Investigating the motivation behind withdrawal behaviors in the workplace involves the assumption that absence from work may be an outcome of circumstances beyond an individual's control, or may be premeditated and planned (Tan & Hart, 2011). As a result, absenteeism has commonly been categorized as being either voluntary or involuntary (Hackett, Bycio, & Guion, 1989). Involuntary absenteeism involves cases whereby an employee lacks control over the decision to attend work due to the influence of external factors such as sickness or emergency (Magee, Caputi, & Lee, 2016). Voluntary absenteeism involves absences for which an employee has a choice to attend work but chooses to take a personal day off instead due to lack of motivation or to attend to some other personal interest (Camden & Ludwig, 2013). The main assumption behind the volitional view of absenteeism is the employee makes rational decisions about attending or being absent from work on a given day (Hackett et al., 1989). Consequently, when confronted with an absence-enticing situation, a conscious evaluation of the costs and benefits of staying away from work is triggered within the employee's mind leading him or her to seriously consider missing work on a given day. From this perspective, any attempt to understand the concept of absenteeism might be geared toward identifying absence-inducing factors that would lead an employee to make the rational choice to miss work (Hackett et al., 1989).

A number of previous authors have explored the concept of absenteeism as a voluntary construct associated with various organizational factors that explain why some organizations have lower absenteeism rates than others. For example, Biron and Saksvik (2009) noted employees were inclined to be absent if there was no provision for a substitute or if they knew their work would pile up upon return to the workplace. Prior studies have also identified organizational features such as psychosocial job demands (Griep, Rotenberg, Chor, Toivanen, Landsbergis, 2010; Rugulies et al., 2007), job satisfaction and organizational commitment (Griffeth, Steel, Allen, & Bryan, 2005; Obasan, 2011; Zimmerman, Swider, Woo, & Allen, 2016), shift work (Jamal, 1981; Markham, Dansereau, & Alutto, 1982), and leadership styles (Cummings et al., 2010; Elshout, Scherp, & van der Feltz-Cornelis, 2013) as influencing workplace attendance.

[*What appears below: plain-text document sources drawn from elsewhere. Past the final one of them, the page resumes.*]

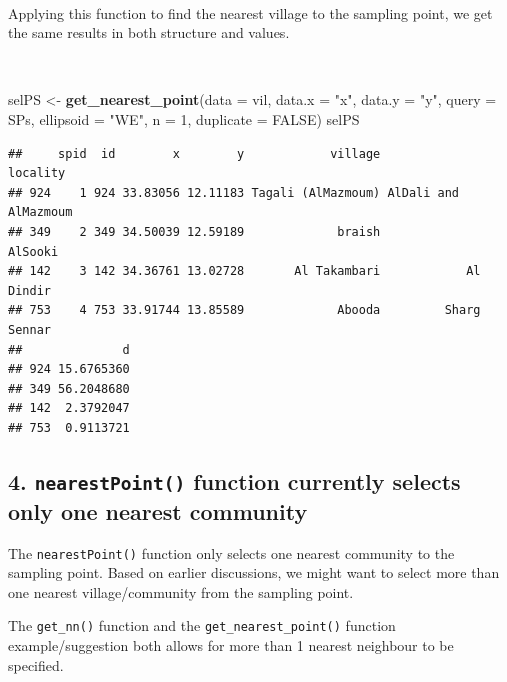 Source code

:\documentclass[11pt,a4paper]{article}
\newenvironment{Shaded}{}{}
\newcommand{\KeywordTok}[1]{\textcolor[rgb]{0.00,0.44,0.13}{\textbf{#1}}}
\newcommand{\DataTypeTok}[1]{\textcolor[rgb]{0.56,0.13,0.00}{#1}}
\newcommand{\DecValTok}[1]{\textcolor[rgb]{0.25,0.63,0.44}{#1}}
\newcommand{\StringTok}[1]{\textcolor[rgb]{0.25,0.44,0.63}{#1}}
\newcommand{\OtherTok}[1]{\textcolor[rgb]{0.00,0.44,0.13}{#1}}
\newcommand{\NormalTok}[1]{#1}
\begin{document}
~

Applying this function to find the nearest village to the sampling
point, we get the same results in both structure and values.

~

\begin{Shaded}
\begin{Highlighting}[]
\NormalTok{selPS <-}\StringTok{ }\KeywordTok{get_nearest_point}\NormalTok{(}\DataTypeTok{data =}\NormalTok{ vil, }\DataTypeTok{data.x =} \StringTok{"x"}\NormalTok{, }\DataTypeTok{data.y =} \StringTok{"y"}\NormalTok{, }
                           \DataTypeTok{query =}\NormalTok{ SPs, }\DataTypeTok{ellipsoid =} \StringTok{"WE"}\NormalTok{,}
                           \DataTypeTok{n =} \DecValTok{1}\NormalTok{, }\DataTypeTok{duplicate =} \OtherTok{FALSE}\NormalTok{)}
\NormalTok{selPS}
\end{Highlighting}
\end{Shaded}

\begin{verbatim}
##     spid  id        x        y            village             locality
## 924    1 924 33.83056 12.11183 Tagali (AlMazmoum) AlDali and AlMazmoum
## 349    2 349 34.50039 12.59189             braish              AlSooki
## 142    3 142 34.36761 13.02728       Al Takambari            Al Dindir
## 753    4 753 33.91744 13.85589             Abooda         Sharg Sennar
##              d
## 924 15.6765360
## 349 56.2048680
## 142  2.3792047
## 753  0.9113721
\end{verbatim}

\newpage

\hypertarget{nearestpoint-function-currently-selects-only-one-nearest-community}{%
\subsection{\texorpdfstring{4. \texttt{nearestPoint()} function
currently selects only one nearest
community}{4. nearestPoint() function currently selects only one nearest community}}\label{nearestpoint-function-currently-selects-only-one-nearest-community}}

The \texttt{nearestPoint()} function only selects one nearest community
to the sampling point. Based on earlier discussions, we might want to
select more than one nearest village/community from the sampling point.

The \texttt{get\_nn()} function and the \texttt{get\_nearest\_point()}
function example/suggestion both allows for more than 1 nearest
neighbour to be specified.
\end{document}
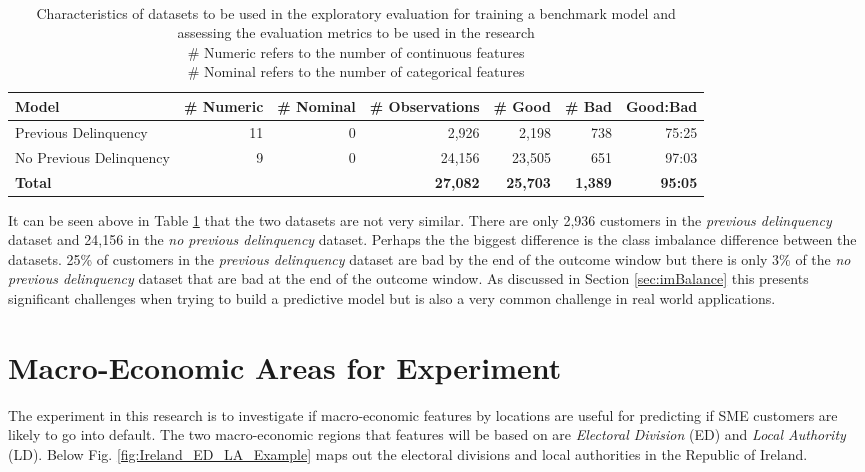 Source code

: \begin{table}[H]
	\centering\
	\resizebox{\textwidth}{!}
	{
		\begin{tabular}{l r r r r r r}
			\hline
			\textbf{Model} &  \textbf{\# Numeric} & \textbf{\# Nominal} & \textbf{\# Observations} & \textbf{\# Good} & \textbf{\# Bad} & \textbf{Good:Bad}\\
			\hline
			Previous Delinquency & 11 & 0 & 2,926 & 2,198  & 738 & 75:25 \\ 
			No Previous Delinquency & 9 & 0 & 24,156 & 23,505 & 651  & 97:03 \\ \hline
			\textbf{Total} &  &  & \textbf{27,082} & \textbf{25,703} & \textbf{1,389} & \textbf{95:05} \\ \hline
		\end{tabular}
	}
	\caption{Characteristics of datasets to be used in the exploratory evaluation for training a benchmark model and assessing the evaluation metrics to be used in the research \\
		 \# Numeric refers to the number of continuous features \\
		 \# Nominal refers to the number of categorical features
		}
	\label{characteristicsDatasets}
\end{table}

It can be seen above in Table \ref{characteristicsDatasets} that the two datasets are not very similar. There are only 2,936 customers in the \textit{previous delinquency} dataset and 24,156 in the \textit{no previous delinquency} dataset. Perhaps the the biggest difference is the class imbalance difference between the datasets. 25\% of customers in the \textit{previous delinquency} dataset are bad by the end of the outcome window but there is only 3\% of the \textit{no previous delinquency} dataset that are bad at the end of the outcome window. As discussed in Section \ref{sec:imBalance} this presents significant challenges when trying to build a predictive model but is also a very common challenge in real world applications. 


\section{Macro-Economic Areas for Experiment}
The experiment in this research is to investigate if macro-economic features by locations are useful for predicting if SME customers are likely to go into default. The two macro-economic regions that features will be based on are \textit{Electoral Division} (ED) and \textit{Local Authority} (LD). Below Fig. \ref{fig:Ireland_ED_LA_Example} maps out the electoral divisions and local authorities in the Republic of Ireland.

Therefore, voluntary absenteeism suggests absenteeism is a multifaceted phenomenon having many interconnected factors other than health, which may influence an employee's decision to engage in withdrawal behaviors (Magee et al., 2016). These factors, whether personal or organizational, imply voluntary absenteeism is only a symptom of some other underlying problem (Obasan, 2011). Problems associated with involuntary absenteeism can never be fully eradicated from any organization, as there are circumstances in which employees are genuinely incapable of attending work. However, identifying factors that may influence employees' decisions to miss work even when they are fully capable of attending may assist organizations in developing strategies for managing voluntary absenteeism in the workplace. The current research sought to examine organizational factors contributing to voluntary absenteeism among healthcare workers, whereby employees take leave from work for reasons other than genuine illness, injury, or circumstances beyond their control.

Conceptual Framework

The conceptual framework chosen to underpin the current research was the Organizational Dynamics Paradigm of Nursing Absenteeism (Taunton, Hope, Woods, & Bott, 1995) (see Figure 1). The main assumption of this model is that absenteeism is an outcome related to characteristics present in the nurse, manager, work environment, and organization. According to Taunton and co-authors (1995), these characteristics are believed to predict absenteeism through intervening variables such as job stress, job satisfaction, job involvement, and job commitment, as well as an employee's intent to remain employed within an organization. Thus, the model proposed by Taunton and colleagues (1995) can be used to explain the concept of absenteeism and how the characteristics of nurse, organization, manager, and work environment either act as driving forces or deterrents to withdrawal behaviors in employees.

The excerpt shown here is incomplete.